Users may need to contribute models across multiple projects and this is fine. There will be some friction doing this, versus a single repo, but this is useful friction, especially if upstreaming a change from a “spoke” to a “hub.” This should be treated like making an API change, one that the other team will be living with for some time to come. You should be concerned if your teammates find they need to make a coordinated change across multiple projects very frequently (every week), or as a key prerequisite for ~20%+ of their work.
Cycle detection beta
You can enable bidirectional dependencies across projects so these relationships can go in either direction, meaning that the jaffle_finance
project can add a new model that depends on any public models produced by the jaffle_marketing
project.
When setting up projects that depend on each other, it's important to do so in a stepwise fashion. Each project must run and produce public models before the original producer project can take a dependency on the original consumer project. For example, the order of operations would be as follows for a simple two-project setup:
- The
project_a
project runs in a deployment environment and produces public models. - The
project_b
project addsproject_a
as a dependency. - The
project_b
project runs in a deployment environment and produces public models. - The
project_a
project addsproject_b
as a dependency.
Tips and tricks
The implementation page provides more in-depth examples of how to split a monolithic project into multiple projects. Here are some tips to get you started when considering the splitting methods listed above on your own projects:
- Start by drawing a diagram of your teams doing data work. Map each team to a single dbt project. If you already have an existing monolithic project, and you’re onboarding net-new teams, this could be as simple as declaring the existing project as your “hub” and creating new “spoke” sandbox projects for each team.
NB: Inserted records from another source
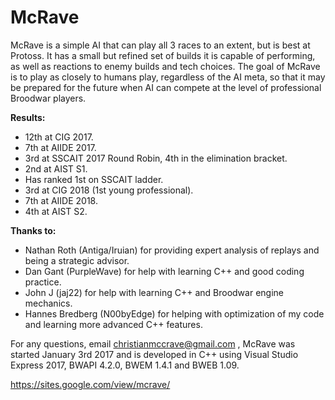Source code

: # McRave

McRave is a simple AI that can play all 3 races to an extent, but is best at Protoss. It has a small but refined set of builds it is capable of performing, as well as reactions to enemy builds and tech choices. The goal of McRave is to play as closely to humans play, regardless of the AI meta, so that it may be prepared for the future when AI can compete at the level of professional Broodwar players.

**Results:**
- 12th at CIG 2017.
- 7th at AIIDE 2017.
- 3rd at SSCAIT 2017 Round Robin, 4th in the elimination bracket.
- 2nd at AIST S1.
- Has ranked 1st on SSCAIT ladder.
- 3rd at CIG 2018 (1st young professional).
- 7th at AIIDE 2018.
- 4th at AIST S2.

**Thanks to:**
- Nathan Roth (Antiga/Iruian) for providing expert analysis of replays and being a strategic advisor.
- Dan Gant (PurpleWave) for help with learning C++ and good coding practice.
- John J (jaj22) for help with learning C++ and Broodwar engine mechanics.
- Hannes Bredberg (N00byEdge) for helping with optimization of my code and learning more advanced C++ features.

For any questions, email christianmccrave@gmail.com , McRave was started January 3rd 2017 and is developed in C++ using Visual Studio Express 2017, BWAPI 4.2.0, BWEM 1.4.1 and BWEB 1.09.

https://sites.google.com/view/mcrave/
- Split off common foundations when you know that multiple downstream teams will require the same data source. Those could be upstreamed into a centralized hub or split off into a separate foundational project. need some splits to facilitate other splits, for example, source staging models in A that are used in both B and C (lack of project cycles).
- Split again to introduce intentional friction and encapsulate a particular set of models (for example, for external export).
- Recombine if you have “hot path” subsets of the DAG that you need to deploy with low latency because it powers in-app reporting or operational analytics. It might make sense to have a different dedicated team own these data models (see principle 1), similar to how software services with significantly different performance characteristics often warrant dedicated infrastructure, architecture, and staffing.